* About this task
Your answer should repeat every line of the records below in which the word "through" appears.

[Input material — start]

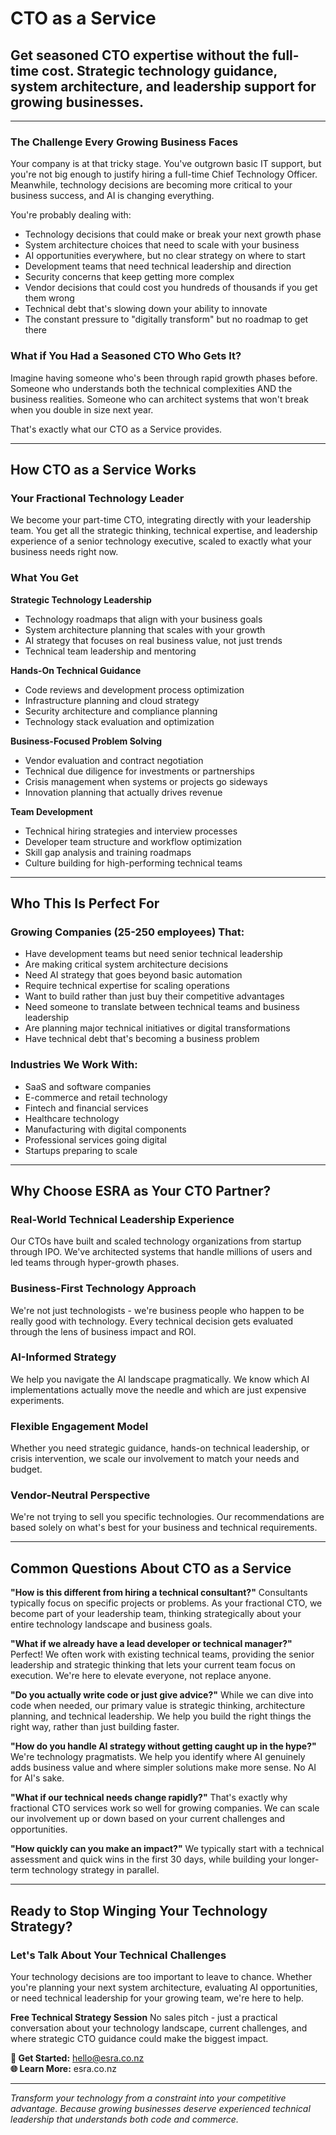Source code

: # CTO as a Service

## Get seasoned CTO expertise without the full-time cost. Strategic technology guidance, system architecture, and leadership support for growing businesses.

---

### The Challenge Every Growing Business Faces

Your company is at that tricky stage. You've outgrown basic IT support, but you're not big enough to justify hiring a full-time Chief Technology Officer. Meanwhile, technology decisions are becoming more critical to your business success, and AI is changing everything.

You're probably dealing with:

- Technology decisions that could make or break your next growth phase
- System architecture choices that need to scale with your business
- AI opportunities everywhere, but no clear strategy on where to start
- Development teams that need technical leadership and direction
- Security concerns that keep getting more complex
- Vendor decisions that could cost you hundreds of thousands if you get them wrong
- Technical debt that's slowing down your ability to innovate
- The constant pressure to "digitally transform" but no roadmap to get there

### What if You Had a Seasoned CTO Who Gets It?

Imagine having someone who's been through rapid growth phases before. Someone who understands both the technical complexities AND the business realities. Someone who can architect systems that won't break when you double in size next year.

That's exactly what our CTO as a Service provides.

---

## How CTO as a Service Works

### Your Fractional Technology Leader

We become your part-time CTO, integrating directly with your leadership team. You get all the strategic thinking, technical expertise, and leadership experience of a senior technology executive, scaled to exactly what your business needs right now.

### What You Get

**Strategic Technology Leadership**
- Technology roadmaps that align with your business goals
- System architecture planning that scales with your growth
- AI strategy that focuses on real business value, not just trends
- Technical team leadership and mentoring

**Hands-On Technical Guidance**
- Code reviews and development process optimization
- Infrastructure planning and cloud strategy
- Security architecture and compliance planning
- Technology stack evaluation and optimization

**Business-Focused Problem Solving**
- Vendor evaluation and contract negotiation
- Technical due diligence for investments or partnerships
- Crisis management when systems or projects go sideways
- Innovation planning that actually drives revenue

**Team Development**
- Technical hiring strategies and interview processes
- Developer team structure and workflow optimization
- Skill gap analysis and training roadmaps
- Culture building for high-performing technical teams

---

## Who This Is Perfect For

### Growing Companies (25-250 employees) That:

- Have development teams but need senior technical leadership
- Are making critical system architecture decisions
- Need AI strategy that goes beyond basic automation
- Require technical expertise for scaling operations
- Want to build rather than just buy their competitive advantages
- Need someone to translate between technical teams and business leadership
- Are planning major technical initiatives or digital transformations
- Have technical debt that's becoming a business problem

### Industries We Work With:

- SaaS and software companies
- E-commerce and retail technology
- Fintech and financial services
- Healthcare technology
- Manufacturing with digital components
- Professional services going digital
- Startups preparing to scale

---

## Why Choose ESRA as Your CTO Partner?

### Real-World Technical Leadership Experience
Our CTOs have built and scaled technology organizations from startup through IPO. We've architected systems that handle millions of users and led teams through hyper-growth phases.

### Business-First Technology Approach
We're not just technologists - we're business people who happen to be really good with technology. Every technical decision gets evaluated through the lens of business impact and ROI.

### AI-Informed Strategy
We help you navigate the AI landscape pragmatically. We know which AI implementations actually move the needle and which are just expensive experiments.

### Flexible Engagement Model
Whether you need strategic guidance, hands-on technical leadership, or crisis intervention, we scale our involvement to match your needs and budget.

### Vendor-Neutral Perspective
We're not trying to sell you specific technologies. Our recommendations are based solely on what's best for your business and technical requirements.

---

## Common Questions About CTO as a Service

**"How is this different from hiring a technical consultant?"**
Consultants typically focus on specific projects or problems. As your fractional CTO, we become part of your leadership team, thinking strategically about your entire technology landscape and business goals.

**"What if we already have a lead developer or technical manager?"**
Perfect! We often work with existing technical teams, providing the senior leadership and strategic thinking that lets your current team focus on execution. We're here to elevate everyone, not replace anyone.

**"Do you actually write code or just give advice?"**
While we can dive into code when needed, our primary value is strategic thinking, architecture planning, and technical leadership. We help you build the right things the right way, rather than just building faster.

**"How do you handle AI strategy without getting caught up in the hype?"**
We're technology pragmatists. We help you identify where AI genuinely adds business value and where simpler solutions make more sense. No AI for AI's sake.

**"What if our technical needs change rapidly?"**
That's exactly why fractional CTO services work so well for growing companies. We can scale our involvement up or down based on your current challenges and opportunities.

**"How quickly can you make an impact?"**
We typically start with a technical assessment and quick wins in the first 30 days, while building your longer-term technology strategy in parallel.

---

## Ready to Stop Winging Your Technology Strategy?

### Let's Talk About Your Technical Challenges

Your technology decisions are too important to leave to chance. Whether you're planning your next system architecture, evaluating AI opportunities, or need technical leadership for your growing team, we're here to help.

**Free Technical Strategy Session**
No sales pitch - just a practical conversation about your technology landscape, current challenges, and where strategic CTO guidance could make the biggest impact.

**📧 Get Started:** hello@esra.co.nz  
**🌐 Learn More:** esra.co.nz

---

*Transform your technology from a constraint into your competitive advantage. Because growing businesses deserve experienced technical leadership that understands both code and commerce.*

[Input material — finish]

* Response to the task
Imagine having someone who's been through rapid growth phases before. Someone who understands both the technical complexities AND the business realities. Someone who can architect systems that won't break when you double in size next year.
Our CTOs have built and scaled technology organizations from startup through IPO. We've architected systems that handle millions of users and led teams through hyper-growth phases.
We're not just technologists - we're business people who happen to be really good with technology. Every technical decision gets evaluated through the lens of business impact and ROI.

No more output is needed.